Start of Block

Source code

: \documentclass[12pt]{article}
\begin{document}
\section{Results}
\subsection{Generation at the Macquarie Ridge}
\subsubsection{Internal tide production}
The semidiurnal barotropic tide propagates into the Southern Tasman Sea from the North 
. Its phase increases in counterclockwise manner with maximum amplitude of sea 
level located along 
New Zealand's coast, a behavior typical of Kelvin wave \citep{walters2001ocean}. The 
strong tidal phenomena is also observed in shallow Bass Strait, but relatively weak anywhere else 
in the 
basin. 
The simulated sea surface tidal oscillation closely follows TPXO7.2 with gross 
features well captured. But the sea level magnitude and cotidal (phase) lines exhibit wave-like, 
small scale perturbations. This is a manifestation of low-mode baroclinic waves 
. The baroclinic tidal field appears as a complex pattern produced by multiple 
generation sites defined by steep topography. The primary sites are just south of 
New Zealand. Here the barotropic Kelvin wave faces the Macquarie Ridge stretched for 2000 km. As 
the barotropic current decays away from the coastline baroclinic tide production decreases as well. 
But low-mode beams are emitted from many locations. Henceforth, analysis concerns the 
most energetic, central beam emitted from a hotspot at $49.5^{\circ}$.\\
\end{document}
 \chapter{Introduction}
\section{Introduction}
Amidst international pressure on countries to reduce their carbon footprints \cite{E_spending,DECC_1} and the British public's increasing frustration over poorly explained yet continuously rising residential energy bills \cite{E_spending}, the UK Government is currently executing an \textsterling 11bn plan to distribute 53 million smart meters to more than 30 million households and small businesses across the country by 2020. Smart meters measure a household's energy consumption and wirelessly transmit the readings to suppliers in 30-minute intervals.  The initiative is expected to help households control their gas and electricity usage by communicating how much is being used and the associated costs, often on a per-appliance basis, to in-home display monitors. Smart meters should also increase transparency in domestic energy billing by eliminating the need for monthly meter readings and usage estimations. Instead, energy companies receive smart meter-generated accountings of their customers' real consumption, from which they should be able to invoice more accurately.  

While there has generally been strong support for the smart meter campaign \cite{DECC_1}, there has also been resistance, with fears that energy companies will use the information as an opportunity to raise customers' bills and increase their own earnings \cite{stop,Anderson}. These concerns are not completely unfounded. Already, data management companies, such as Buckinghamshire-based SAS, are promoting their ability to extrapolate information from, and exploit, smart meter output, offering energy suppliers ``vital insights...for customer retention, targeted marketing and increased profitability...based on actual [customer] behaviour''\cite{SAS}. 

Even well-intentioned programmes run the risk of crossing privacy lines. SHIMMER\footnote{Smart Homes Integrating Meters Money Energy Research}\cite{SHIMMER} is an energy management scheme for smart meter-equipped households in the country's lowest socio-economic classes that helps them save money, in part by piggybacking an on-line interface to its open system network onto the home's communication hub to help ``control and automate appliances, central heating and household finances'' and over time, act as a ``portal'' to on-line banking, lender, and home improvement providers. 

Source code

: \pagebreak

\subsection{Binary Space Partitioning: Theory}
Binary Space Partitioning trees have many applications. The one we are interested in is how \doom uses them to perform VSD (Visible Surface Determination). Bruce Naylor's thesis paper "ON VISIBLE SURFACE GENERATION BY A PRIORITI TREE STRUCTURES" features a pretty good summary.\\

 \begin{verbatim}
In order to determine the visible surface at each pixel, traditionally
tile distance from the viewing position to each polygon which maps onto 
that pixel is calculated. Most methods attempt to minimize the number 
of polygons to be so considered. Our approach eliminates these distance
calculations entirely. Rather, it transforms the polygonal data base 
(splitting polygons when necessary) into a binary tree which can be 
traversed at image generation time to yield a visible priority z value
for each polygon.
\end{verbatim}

End of Block

Every record above needs to be copied exactly.

■ **SOLUTION FOR THIS TASK**:
Source code

: \documentclass[12pt]{article}
\begin{document}
\section{Results}
\subsection{Generation at the Macquarie Ridge}
\subsubsection{Internal tide production}
The semidiurnal barotropic tide propagates into the Southern Tasman Sea from the North 
. Its phase increases in counterclockwise manner with maximum amplitude of sea 
level located along 
New Zealand's coast, a behavior typical of Kelvin wave \citep{walters2001ocean}. The 
strong tidal phenomena is also observed in shallow Bass Strait, but relatively weak anywhere else 
in the 
basin. 
The simulated sea surface tidal oscillation closely follows TPXO7.2 with gross 
features well captured. But the sea level magnitude and cotidal (phase) lines exhibit wave-like, 
small scale perturbations. This is a manifestation of low-mode baroclinic waves 
. The baroclinic tidal field appears as a complex pattern produced by multiple 
generation sites defined by steep topography. The primary sites are just south of 
New Zealand. Here the barotropic Kelvin wave faces the Macquarie Ridge stretched for 2000 km. As 
the barotropic current decays away from the coastline baroclinic tide production decreases as well. 
But low-mode beams are emitted from many locations. Henceforth, analysis concerns the 
most energetic, central beam emitted from a hotspot at $49.5^{\circ}$.\\
\end{document}
 \chapter{Introduction}
\section{Introduction}
Amidst international pressure on countries to reduce their carbon footprints \cite{E_spending,DECC_1} and the British public's increasing frustration over poorly explained yet continuously rising residential energy bills \cite{E_spending}, the UK Government is currently executing an \textsterling 11bn plan to distribute 53 million smart meters to more than 30 million households and small businesses across the country by 2020. Smart meters measure a household's energy consumption and wirelessly transmit the readings to suppliers in 30-minute intervals.  The initiative is expected to help households control their gas and electricity usage by communicating how much is being used and the associated costs, often on a per-appliance basis, to in-home display monitors. Smart meters should also increase transparency in domestic energy billing by eliminating the need for monthly meter readings and usage estimations. Instead, energy companies receive smart meter-generated accountings of their customers' real consumption, from which they should be able to invoice more accurately.  

While there has generally been strong support for the smart meter campaign \cite{DECC_1}, there has also been resistance, with fears that energy companies will use the information as an opportunity to raise customers' bills and increase their own earnings \cite{stop,Anderson}. These concerns are not completely unfounded. Already, data management companies, such as Buckinghamshire-based SAS, are promoting their ability to extrapolate information from, and exploit, smart meter output, offering energy suppliers ``vital insights...for customer retention, targeted marketing and increased profitability...based on actual [customer] behaviour''\cite{SAS}. 

Even well-intentioned programmes run the risk of crossing privacy lines. SHIMMER\footnote{Smart Homes Integrating Meters Money Energy Research}\cite{SHIMMER} is an energy management scheme for smart meter-equipped households in the country's lowest socio-economic classes that helps them save money, in part by piggybacking an on-line interface to its open system network onto the home's communication hub to help ``control and automate appliances, central heating and household finances'' and over time, act as a ``portal'' to on-line banking, lender, and home improvement providers. 

Source code

: \pagebreak

\subsection{Binary Space Partitioning: Theory}
Binary Space Partitioning trees have many applications. The one we are interested in is how \doom uses them to perform VSD (Visible Surface Determination). Bruce Naylor's thesis paper "ON VISIBLE SURFACE GENERATION BY A PRIORITI TREE STRUCTURES" features a pretty good summary.\\

 \begin{verbatim}
In order to determine the visible surface at each pixel, traditionally
tile distance from the viewing position to each polygon which maps onto 
that pixel is calculated. Most methods attempt to minimize the number 
of polygons to be so considered. Our approach eliminates these distance
calculations entirely. Rather, it transforms the polygonal data base 
(splitting polygons when necessary) into a binary tree which can be 
traversed at image generation time to yield a visible priority z value
for each polygon.
\end{verbatim}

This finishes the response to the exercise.